> [ASSIGNMENT]
Find the lines below in which the string "fixture" occurs. Copy each one.

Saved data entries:

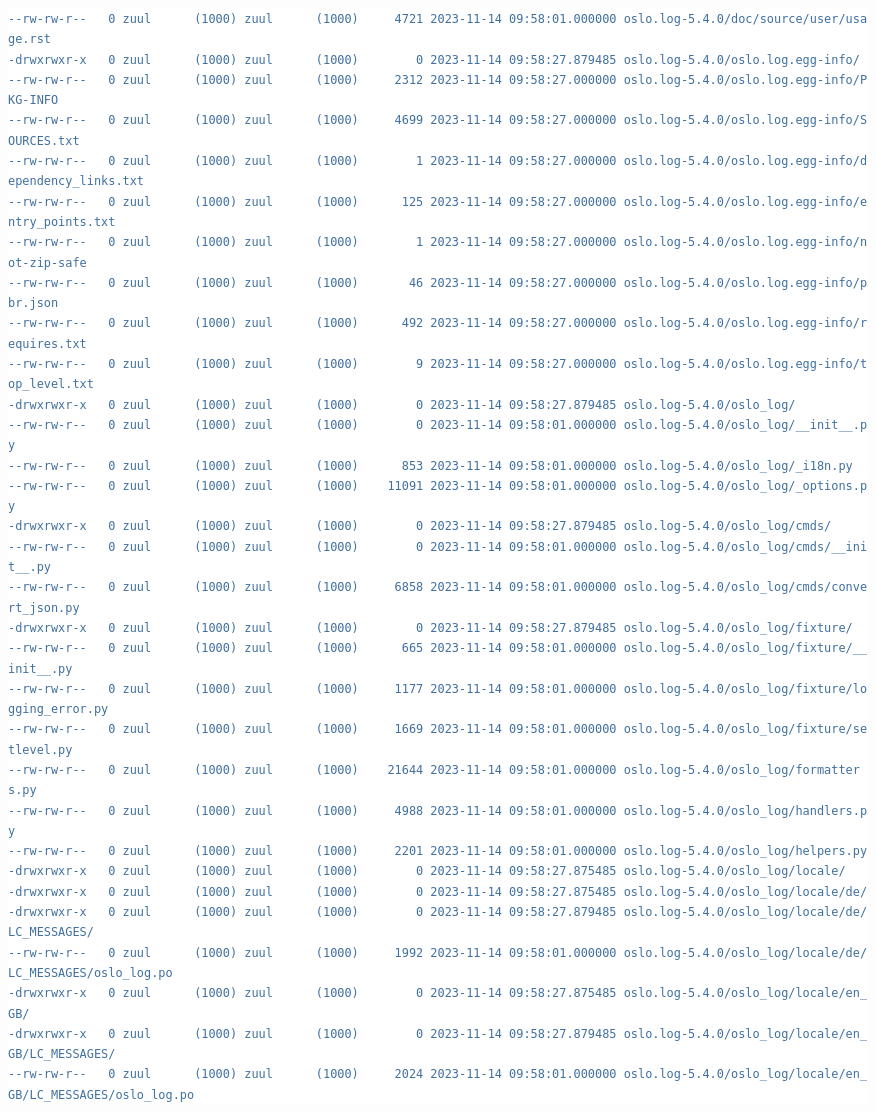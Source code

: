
 ```diff
--rw-rw-r--   0 zuul      (1000) zuul      (1000)     4721 2023-11-14 09:58:01.000000 oslo.log-5.4.0/doc/source/user/usage.rst
-drwxrwxr-x   0 zuul      (1000) zuul      (1000)        0 2023-11-14 09:58:27.879485 oslo.log-5.4.0/oslo.log.egg-info/
--rw-rw-r--   0 zuul      (1000) zuul      (1000)     2312 2023-11-14 09:58:27.000000 oslo.log-5.4.0/oslo.log.egg-info/PKG-INFO
--rw-rw-r--   0 zuul      (1000) zuul      (1000)     4699 2023-11-14 09:58:27.000000 oslo.log-5.4.0/oslo.log.egg-info/SOURCES.txt
--rw-rw-r--   0 zuul      (1000) zuul      (1000)        1 2023-11-14 09:58:27.000000 oslo.log-5.4.0/oslo.log.egg-info/dependency_links.txt
--rw-rw-r--   0 zuul      (1000) zuul      (1000)      125 2023-11-14 09:58:27.000000 oslo.log-5.4.0/oslo.log.egg-info/entry_points.txt
--rw-rw-r--   0 zuul      (1000) zuul      (1000)        1 2023-11-14 09:58:27.000000 oslo.log-5.4.0/oslo.log.egg-info/not-zip-safe
--rw-rw-r--   0 zuul      (1000) zuul      (1000)       46 2023-11-14 09:58:27.000000 oslo.log-5.4.0/oslo.log.egg-info/pbr.json
--rw-rw-r--   0 zuul      (1000) zuul      (1000)      492 2023-11-14 09:58:27.000000 oslo.log-5.4.0/oslo.log.egg-info/requires.txt
--rw-rw-r--   0 zuul      (1000) zuul      (1000)        9 2023-11-14 09:58:27.000000 oslo.log-5.4.0/oslo.log.egg-info/top_level.txt
-drwxrwxr-x   0 zuul      (1000) zuul      (1000)        0 2023-11-14 09:58:27.879485 oslo.log-5.4.0/oslo_log/
--rw-rw-r--   0 zuul      (1000) zuul      (1000)        0 2023-11-14 09:58:01.000000 oslo.log-5.4.0/oslo_log/__init__.py
--rw-rw-r--   0 zuul      (1000) zuul      (1000)      853 2023-11-14 09:58:01.000000 oslo.log-5.4.0/oslo_log/_i18n.py
--rw-rw-r--   0 zuul      (1000) zuul      (1000)    11091 2023-11-14 09:58:01.000000 oslo.log-5.4.0/oslo_log/_options.py
-drwxrwxr-x   0 zuul      (1000) zuul      (1000)        0 2023-11-14 09:58:27.879485 oslo.log-5.4.0/oslo_log/cmds/
--rw-rw-r--   0 zuul      (1000) zuul      (1000)        0 2023-11-14 09:58:01.000000 oslo.log-5.4.0/oslo_log/cmds/__init__.py
--rw-rw-r--   0 zuul      (1000) zuul      (1000)     6858 2023-11-14 09:58:01.000000 oslo.log-5.4.0/oslo_log/cmds/convert_json.py
-drwxrwxr-x   0 zuul      (1000) zuul      (1000)        0 2023-11-14 09:58:27.879485 oslo.log-5.4.0/oslo_log/fixture/
--rw-rw-r--   0 zuul      (1000) zuul      (1000)      665 2023-11-14 09:58:01.000000 oslo.log-5.4.0/oslo_log/fixture/__init__.py
--rw-rw-r--   0 zuul      (1000) zuul      (1000)     1177 2023-11-14 09:58:01.000000 oslo.log-5.4.0/oslo_log/fixture/logging_error.py
--rw-rw-r--   0 zuul      (1000) zuul      (1000)     1669 2023-11-14 09:58:01.000000 oslo.log-5.4.0/oslo_log/fixture/setlevel.py
--rw-rw-r--   0 zuul      (1000) zuul      (1000)    21644 2023-11-14 09:58:01.000000 oslo.log-5.4.0/oslo_log/formatters.py
--rw-rw-r--   0 zuul      (1000) zuul      (1000)     4988 2023-11-14 09:58:01.000000 oslo.log-5.4.0/oslo_log/handlers.py
--rw-rw-r--   0 zuul      (1000) zuul      (1000)     2201 2023-11-14 09:58:01.000000 oslo.log-5.4.0/oslo_log/helpers.py
-drwxrwxr-x   0 zuul      (1000) zuul      (1000)        0 2023-11-14 09:58:27.875485 oslo.log-5.4.0/oslo_log/locale/
-drwxrwxr-x   0 zuul      (1000) zuul      (1000)        0 2023-11-14 09:58:27.875485 oslo.log-5.4.0/oslo_log/locale/de/
-drwxrwxr-x   0 zuul      (1000) zuul      (1000)        0 2023-11-14 09:58:27.879485 oslo.log-5.4.0/oslo_log/locale/de/LC_MESSAGES/
--rw-rw-r--   0 zuul      (1000) zuul      (1000)     1992 2023-11-14 09:58:01.000000 oslo.log-5.4.0/oslo_log/locale/de/LC_MESSAGES/oslo_log.po
-drwxrwxr-x   0 zuul      (1000) zuul      (1000)        0 2023-11-14 09:58:27.875485 oslo.log-5.4.0/oslo_log/locale/en_GB/
-drwxrwxr-x   0 zuul      (1000) zuul      (1000)        0 2023-11-14 09:58:27.879485 oslo.log-5.4.0/oslo_log/locale/en_GB/LC_MESSAGES/
--rw-rw-r--   0 zuul      (1000) zuul      (1000)     2024 2023-11-14 09:58:01.000000 oslo.log-5.4.0/oslo_log/locale/en_GB/LC_MESSAGES/oslo_log.po
```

> [EXPECTED ANSWER]
-drwxrwxr-x   0 zuul      (1000) zuul      (1000)        0 2023-11-14 09:58:27.879485 oslo.log-5.4.0/oslo_log/fixture/
--rw-rw-r--   0 zuul      (1000) zuul      (1000)      665 2023-11-14 09:58:01.000000 oslo.log-5.4.0/oslo_log/fixture/__init__.py
--rw-rw-r--   0 zuul      (1000) zuul      (1000)     1177 2023-11-14 09:58:01.000000 oslo.log-5.4.0/oslo_log/fixture/logging_error.py
--rw-rw-r--   0 zuul      (1000) zuul      (1000)     1669 2023-11-14 09:58:01.000000 oslo.log-5.4.0/oslo_log/fixture/setlevel.py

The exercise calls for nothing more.